代码地址:https://github.com/endernewton/tf-faster-rcnn
1、首先,用初始化卷积核(9*2和9*4个)对vgg16生成的feature map(512通道)做卷积,得到没有实际意义[1]的rpn_cls_score和rpn_bbox_pred,之后再根据相应的loss反向传播,更新卷积核。rpn_cls_score是判断框是前景/背景,rpn_bbox_pred是预测bounding box和ground truth之间的偏移量delta。利用softmax函数把rpn_cls_score归一化,得到框属于前景/背景的概率,使前景/背景的概率总和等于1。feature map上面每个特征点有9个框,每个框有相应的背景/前景概率,所以rpn_cls_prob的shape是(1,?,?,18)。rpn_cls_pred通过argmax比较前景和背景的概率,判断框属于前景/背景。
RPN和RCNN共享这部分参数。
# 基础CNN网络(VGG16,ZF等)的参数使用ImageNet预训练,其他layer的参数使用期望为0、标准差为0.01的高斯分布初始化[6]

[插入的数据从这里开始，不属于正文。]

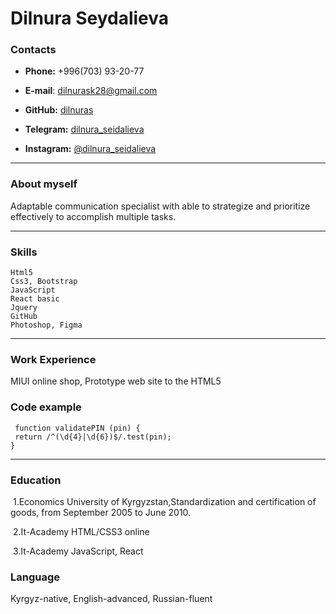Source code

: # Dilnura Seydalieva

### Contacts

   + **Phone:** +996(703) 93-20-77

   + **E-mail**: [dilnurask28@gmail.com]()

   + **GitHub:** [dilnuras](https://github.com/dilnuras)

   + **Telegram:** [dilnura_seidalieva]()

   + **Instagram:** [@dilnura_seidalieva]()


---

### About myself

Adaptable communication specialist with able to strategize and prioritize
effectively to accomplish multiple tasks.

---



### Skills

    Html5
    Css3, Bootstrap
    JavaScript
    React basic
    Jquery
    GitHub
    Photoshop, Figma

---

### Work Experience
MIUI online shop,
Prototype web site to the HTML5

### Code example

     function validatePIN (pin) {
     return /^(\d{4}|\d{6})$/.test(pin);
    }

   


---

### Education

​    1.Economics University of Kyrgyzstan,Standardization and certification of goods, from September 2005 to June 2010.

​    2.It-Academy HTML/CSS3 online

​     3.It-Academy JavaScript, React



### Language

Kyrgyz-native, English-advanced, Russian-fluent

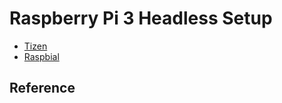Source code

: Raspberry Pi 3 Headless Setup
=============================

 * [Tizen](tizen.md)
 * [Raspbial](raspbian.md)


## Reference
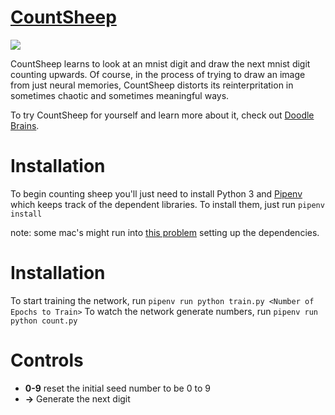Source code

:# [CountSheep](https://www.tomlum.com/doodlebrains)

![](https://thumbs.gfycat.com/RashMadeupAlpineroadguidetigerbeetle-size_restricted.gif)

CountSheep learns to look at an mnist digit and draw the next mnist digit counting upwards.  Of course, in the process of trying to draw an image from just neural memories, CountSheep distorts its reinterpritation in sometimes chaotic and sometimes meaningful ways.

To try CountSheep for yourself and learn more about it, check out [Doodle Brains](https://www.tomlum.com/doodlebrains).

# Installation
To begin counting sheep you'll just need to install Python 3 and [Pipenv](https://github.com/kennethreitz/pipenv) which keeps track of the dependent libraries.  To install them, just run
`pipenv install`

note: some mac's might run into [this problem](https://stackoverflow.com/questions/21784641/installation-issue-with-matplotlib-python) setting up the dependencies.

# Installation
To start training the network, run
`pipenv run python train.py <Number of Epochs to Train>`
To watch the network generate numbers, run
`pipenv run python count.py`

# Controls

* **0-9** reset the initial seed number to be 0 to 9
* **->** Generate the next digit

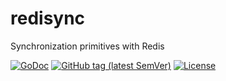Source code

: # redisync
Synchronization primitives with Redis

[![GoDoc](https://godoc.org/github.com/izumin5210/redisync?status.svg)](https://godoc.org/github.com/izumin5210/redisync)
[![GitHub tag (latest SemVer)](https://img.shields.io/github/v/tag/izumin5210/redisync)](https://github.com/izumin5210/redisync/releases)
[![License](https://img.shields.io/github/license/izumin5210/redisync)](./LICENSE)
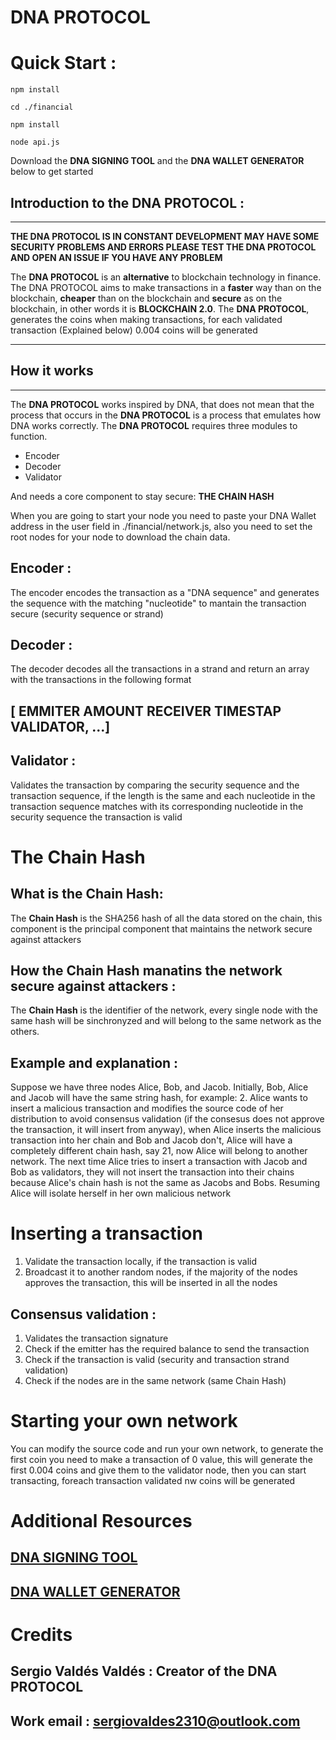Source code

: # DNA PROTOCOL

# Quick Start :

`npm install `

`cd ./financial `

`npm install `

`node api.js `

Download the **DNA SIGNING TOOL** and the **DNA WALLET GENERATOR** below to get started

## Introduction to the DNA PROTOCOL :

---

**THE DNA PROTOCOL IS IN CONSTANT DEVELOPMENT MAY HAVE SOME SECURITY PROBLEMS AND ERRORS PLEASE TEST THE DNA PROTOCOL AND OPEN AN ISSUE IF YOU HAVE ANY PROBLEM**

The **DNA PROTOCOL** is an **alternative** to blockchain technology in finance. The DNA PROTOCOL aims to make transactions in a **faster** way than on the blockchain, **cheaper** than on the blockchain and **secure** as on the blockchain, in other words it is **BLOCKCHAIN ​​2.0**. The **DNA PROTOCOL**, generates the coins when making transactions, for each validated transaction (Explained below) 0.004 coins will be generated

---

## How it works

---

The **DNA PROTOCOL** works inspired by DNA, that does not mean that the process that occurs in the **DNA PROTOCOL** is a process that emulates how DNA works correctly. The **DNA PROTOCOL** requires three modules to function.

- Encoder
- Decoder
- Validator

And needs a core component to stay secure: **THE CHAIN HASH**

When you are going to start your node you need to paste your DNA Wallet address in the user field in ./financial/network.js, also you need to set the root nodes for your node to download the chain data.

## Encoder :

The encoder encodes the transaction as a "DNA sequence" and generates the sequence with the matching "nucleotide" to mantain the transaction secure (security sequence or strand)

## Decoder :

The decoder decodes all the transactions in a strand and return an array with the transactions in the following format

## **[ EMMITER AMOUNT RECEIVER TIMESTAP VALIDATOR, ...]**

## Validator :

Validates the transaction by comparing the security sequence and the transaction sequence, if the length is the same and each nucleotide in the transaction sequence matches with its corresponding nucleotide in the security sequence the transaction is valid

# The **Chain Hash**

## What is the Chain Hash:

The **Chain Hash** is the SHA256 hash of all the data stored on the chain, this component is the principal component that maintains the network secure against attackers

## How the Chain Hash manatins the network secure against attackers :

The **Chain Hash** is the identifier of the network, every single node with the same hash will be sinchronyzed and will belong to the same network as the others.

## Example and explanation :

Suppose we have three nodes Alice, Bob, and Jacob. Initially, Bob, Alice and Jacob will have the same string hash, for example: 2. Alice wants to insert a malicious transaction and modifies the source code of her distribution to avoid consensus validation (if the consesus does not approve the transaction, it will insert from anyway), when Alice inserts the malicious transaction into her chain and Bob and Jacob don't, Alice will have a completely different chain hash, say 21, now Alice will belong to another network. The next time Alice tries to insert a transaction with Jacob and Bob as validators, they will not insert the transaction into their chains because Alice's chain hash is not the same as Jacobs and Bobs. Resuming Alice will isolate herself in her own malicious network

# Inserting a transaction

1. Validate the transaction locally, if the transaction is valid
2. Broadcast it to another random nodes, if the majority of the nodes approves the transaction, this will be inserted in all the nodes

## Consensus validation :

1. Validates the transaction signature
2. Check if the emitter has the required balance to send the transaction
3. Check if the transaction is valid (security and transaction strand validation)
4. Check if the nodes are in the same network (same Chain Hash)

# Starting your own network

You can modify the source code and run your own network, to generate the first coin you need to make a transaction of 0 value, this will generate the first 0.004 coins and give them to the validator node, then you can start transacting, foreach transaction validated nw coins will be generated

# Additional Resources

## [DNA SIGNING TOOL](https://www.example.com)

## [DNA WALLET GENERATOR](https://www.example.com)

# Credits

## Sergio Valdés Valdés : Creator of the DNA PROTOCOL

## Work email : sergiovaldes2310@outlook.com
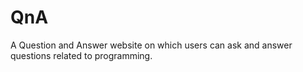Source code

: # QnA
A Question and Answer website on which users can ask and answer questions related to programming.
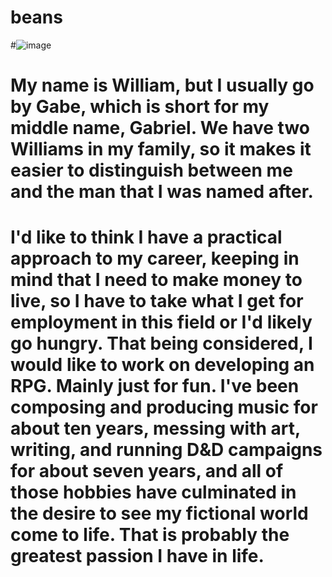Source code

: # beans
#![image](https://github.com/Vanak-Okura/beans/assets/157525807/6effa964-a8bf-451c-b783-c0eee1a0af14)
# My name is William, but I usually go by Gabe, which is short for my middle name, Gabriel. We have two Williams in my family, so it makes it easier to distinguish between me and the man that I was named after.
# I'd like to think I have a practical approach to my career, keeping in mind that I need to make money to live, so I have to take what I get for employment in this field or I'd likely go hungry. That being considered, I would like to work on developing an RPG. Mainly just for fun. I've been composing and producing music for about ten years, messing with art, writing, and running D&D campaigns for about seven years, and all of those hobbies have culminated in the desire to see my fictional world come to life. That is probably the greatest passion I have in life.
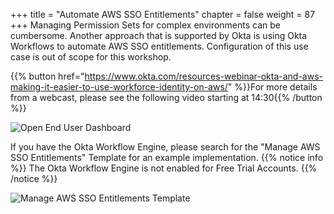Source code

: +++
title = "Automate AWS SSO Entitlements"
chapter = false
weight = 87
+++
Managing Permission Sets for complex environments can be cumbersome. Another approach that is supported by Okta is using Okta Workflows to automate AWS SSO entitlements. Configuration of this use case is out of scope for this workshop.

 {{% button href="https://www.okta.com/resources-webinar-okta-and-aws-making-it-easier-to-use-workforce-identity-on-aws/" %}}For more details from a webcast, please see the following video starting at 14:30{{% /button %}}

![Open End User Dashboard](/images/411_APIs_to_automate_AWS_SSO_entitlements.png)


If you have the Okta Workflow Engine, please search for the "Manage AWS SSO Entitlements" Template for an example implementation.
{{% notice info %}}
The Okta Workflow Engine is not enabled for Free Trial Accounts. 
{{% /notice %}}

 ![Manage AWS SSO Entitlements Template](/images/750_manage_aws_sso_entitlements_template.png)

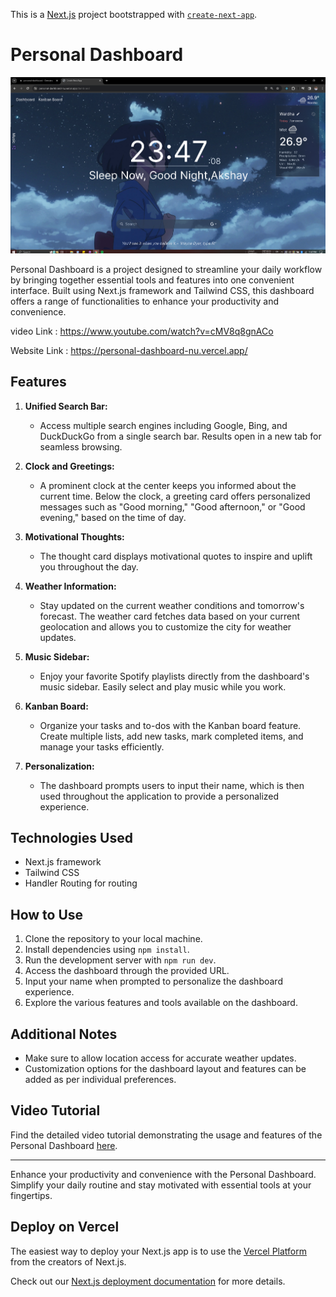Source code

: This is a [Next.js](https://nextjs.org/) project bootstrapped with [`create-next-app`](https://github.com/vercel/next.js/tree/canary/packages/create-next-app).

# Personal Dashboard

[![Personal Dashboard Screenshot](/public/image.png)](https://www.youtube.com/watch?v=cMV8q8gnACo)

Personal Dashboard is a project designed to streamline your daily workflow by bringing together essential tools and features into one convenient interface. Built using Next.js framework and Tailwind CSS, this dashboard offers a range of functionalities to enhance your productivity and convenience.

video Link : https://www.youtube.com/watch?v=cMV8q8gnACo

Website Link : https://personal-dashboard-nu.vercel.app/

## Features

1. **Unified Search Bar:**

   - Access multiple search engines including Google, Bing, and DuckDuckGo from a single search bar. Results open in a new tab for seamless browsing.

2. **Clock and Greetings:**

   - A prominent clock at the center keeps you informed about the current time. Below the clock, a greeting card offers personalized messages such as "Good morning," "Good afternoon," or "Good evening," based on the time of day.

3. **Motivational Thoughts:**

   - The thought card displays motivational quotes to inspire and uplift you throughout the day.

4. **Weather Information:**

   - Stay updated on the current weather conditions and tomorrow's forecast. The weather card fetches data based on your current geolocation and allows you to customize the city for weather updates.

5. **Music Sidebar:**

   - Enjoy your favorite Spotify playlists directly from the dashboard's music sidebar. Easily select and play music while you work.

6. **Kanban Board:**

   - Organize your tasks and to-dos with the Kanban board feature. Create multiple lists, add new tasks, mark completed items, and manage your tasks efficiently.

7. **Personalization:**
   - The dashboard prompts users to input their name, which is then used throughout the application to provide a personalized experience.

## Technologies Used

- Next.js framework
- Tailwind CSS
- Handler Routing for routing

## How to Use

1. Clone the repository to your local machine.
2. Install dependencies using `npm install`.
3. Run the development server with `npm run dev`.
4. Access the dashboard through the provided URL.
5. Input your name when prompted to personalize the dashboard experience.
6. Explore the various features and tools available on the dashboard.

## Additional Notes

- Make sure to allow location access for accurate weather updates.
- Customization options for the dashboard layout and features can be added as per individual preferences.

## Video Tutorial

Find the detailed video tutorial demonstrating the usage and features of the Personal Dashboard [here](https://www.youtube.com/watch?v=cMV8q8gnACo).

---

Enhance your productivity and convenience with the Personal Dashboard. Simplify your daily routine and stay motivated with essential tools at your fingertips.

## Deploy on Vercel

The easiest way to deploy your Next.js app is to use the [Vercel Platform](https://vercel.com/new?utm_medium=default-template&filter=next.js&utm_source=create-next-app&utm_campaign=create-next-app-readme) from the creators of Next.js.

Check out our [Next.js deployment documentation](https://nextjs.org/docs/deployment) for more details.
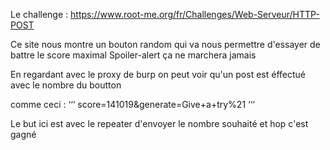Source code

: Le challenge : https://www.root-me.org/fr/Challenges/Web-Serveur/HTTP-POST

Ce site nous montre un bouton random qui va nous permettre d'essayer de battre le score maximal 
Spoiler-alert ça ne marchera jamais 

En regardant avec le proxy de burp on peut voir qu'un post est éffectué avec le nombre du boutton 

comme ceci : 
‘‘‘
score=141019&generate=Give+a+try%21
‘‘‘

Le but ici est avec le repeater d'envoyer le nombre souhaité et hop c'est gagné 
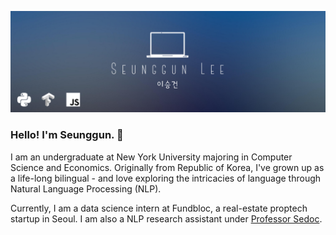 ![Header](https://raw.githubusercontent.com/seungguini/seungguini/main/minimalist_profile.png?token=AH3EB6SYHPM7OXPWWRKA7MLAG6C4I "Header")

### Hello! I'm Seunggun. 👋

I am an undergraduate at New York University majoring in Computer Science and Economics. Originally from Republic of Korea, I've grown up as a life-long bilingual - and love exploring the intricacies of language through Natural Language Processing (NLP).

Currently, I am a data science intern at Fundbloc, a real-estate proptech startup in Seoul. I am also a NLP research assistant under [Professor Sedoc](https://www.stern.nyu.edu/faculty/bio/joao-sedoc).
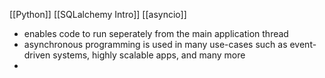 [[Python]] [[SQLalchemy Intro]] [[asyncio]]

- enables code to run seperately from the main application thread
- asynchronous programming is used in many use-cases such as event-driven systems, highly scalable apps, and many more
- 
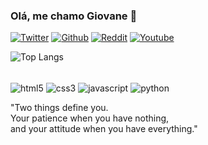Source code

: ### Olá, me chamo Giovane 👋

[![Twitter](https://img.shields.io/badge/Twitter-1DA1F2?style=for-the-badge&logo=twitter&logoColor=white)](https://twitter.com/igiovane)
[![Github](https://img.shields.io/badge/GitHub-100000?style=for-the-badge&logo=github&logoColor=white)](https://github.com/giovanerobino)
[![Reddit](https://img.shields.io/badge/Reddit-FF4500?style=for-the-badge&logo=reddit&logoColor=white)](https://www.reddit.com/user/ThousandDaggers)
[![Youtube](https://img.shields.io/badge/YouTube-FF0000?style=for-the-badge&logo=youtube&logoColor=white)](https://www.youtube.com/channel/UCcw-UeXwCQikSCXjY0eVaMQ)


![Top Langs](https://github-readme-stats.vercel.app/api/top-langs/?username=giovanerobino&layout=compact)

<div style="display: inline-block"><br/>
    <img align="center" alt="html5" src="https://img.shields.io/badge/HTML-239120?style=for-the-badge&logo=html5&logoColor=white" />
    <img align="center" alt="css3" src="https://img.shields.io/badge/CSS3-1572B6?style=for-the-badge&logo=css3&logoColor=white" />
    <img align="center" alt="javascript" src="https://img.shields.io/badge/JavaScript-323330?style=for-the-badge&logo=javascript&logoColor=F7DF1E" />
    <img align="center" alt="python" src="https://img.shields.io/badge/Python-14354C?style=for-the-badge&logo=python&logoColor=white" />
</div><br/>

"Two things define you.<br/>
Your patience when you have nothing,<br/>
and your attitude when you have everything."
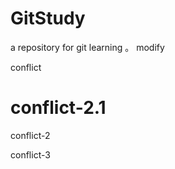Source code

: # GitStudy
a repository for git learning
。
modify

conflict

conflict-2.1
=======
conflict-2

conflict-3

def _region_proposal(self, net_conv, is_training, initializer):
rpn = slim.conv2d(net_conv, cfg.RPN_CHANNELS, [3, 3], trainable=is_training, weights_initializer=initializer,
scope="rpn_conv/3x3")
self._act_summaries.append(rpn)
rpn_cls_score = slim.conv2d(rpn, self._num_anchors * 2, [1, 1], trainable=is_training,
weights_initializer=initializer,
padding='VALID', activation_fn=None, scope='rpn_cls_score')
# change it so that the score has 2 as its channel size
rpn_cls_score_reshape = self._reshape_layer(rpn_cls_score, 2, 'rpn_cls_score_reshape')
rpn_cls_prob_reshape = self._softmax_layer(rpn_cls_score_reshape, "rpn_cls_prob_reshape")
# 判断框属于前景/背景
rpn_cls_pred = tf.argmax(tf.reshape(rpn_cls_score_reshape, [-1, 2]), axis=1, name="rpn_cls_pred")
rpn_cls_prob = self._reshape_layer(rpn_cls_prob_